As a general guideline regarding spam, you should never open suspicious messages/attachments or click on links in them. The concept of a suspicious message is vague, but usually the number of typos already tells a lot. Even messages seemingly coming from a colleague are not necessarily reliable, because the sender information may be fake, or the credentials may have ended up in the wrong hands. Users need to be very alert at all times.
In the past, spam mails focused on advertising, but recently the main purpose has been to mislead the recipient into installing malware on the device, or to direct the recipient to a seemingly reliable looking page that requires login and that way handing over the password to the attackers.
Why does spam get through filtering?
If the message itself does not contain a recognized virus attachment, a fake address or some other clear indicator, it is difficult for automation to filter message, and that is why messages sometimes get through the scanning prosess to recipients mailbox.

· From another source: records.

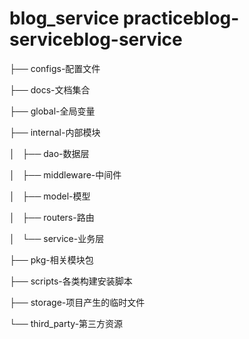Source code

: # blog_service practiceblog-serviceblog-service
├── configs-配置文件

├── docs-文档集合

├── global-全局变量

├── internal-内部模块

│   ├── dao-数据层

│   ├── middleware-中间件

│   ├── model-模型

│   ├── routers-路由

│   └── service-业务层

├── pkg-相关模块包

├── scripts-各类构建安装脚本

├── storage-项目产生的临时文件

└── third_party-第三方资源

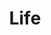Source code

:---
pid: mx142
title: Life
location_transcription: Malcolm X Park
coordinates: "[-75.225339989399, 39.952681382022]"
zipcode: '19143'
gen_neighborhood: West Philadelphia
neighborhood: University City
outside_phl: 
age: '34'
age_range: 30-39
instagram: 
image_file_name: mx_142.jpg
proposal_transcription: 'A collage of history and culture where all people have similarities
  even though we are different. A huge mosaic of images with common images eg: pyramids
  Aztec and Egyptian'
topic: History,Unity
topic_summary: 0, 0, 0
type: Image
keywords_other: 
credit: 
image_labels: 
twitter: quemusic
facebook: 
permalink: "/monuments/mx142/"
layout: item-page
---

Jamk’s email system uses the so-called Safelink feature to handle such situations, but it’s not foolproof, and it doesn’t help if the link is inside an attached document, etc.
I entered my username/password to an unknown page, what do I do?
If you know that you have opened a link in a suspicious message or attachment and entered your username/password to it, you should change your password immediately! Strong identification helps here quite comprehensively, as long as you don’t accept login requests when you’re not actually logging in anywhere yourself.
To be on the safe side, you might also want to report the incident to ICT services via the contact form on the Helpdesk main page.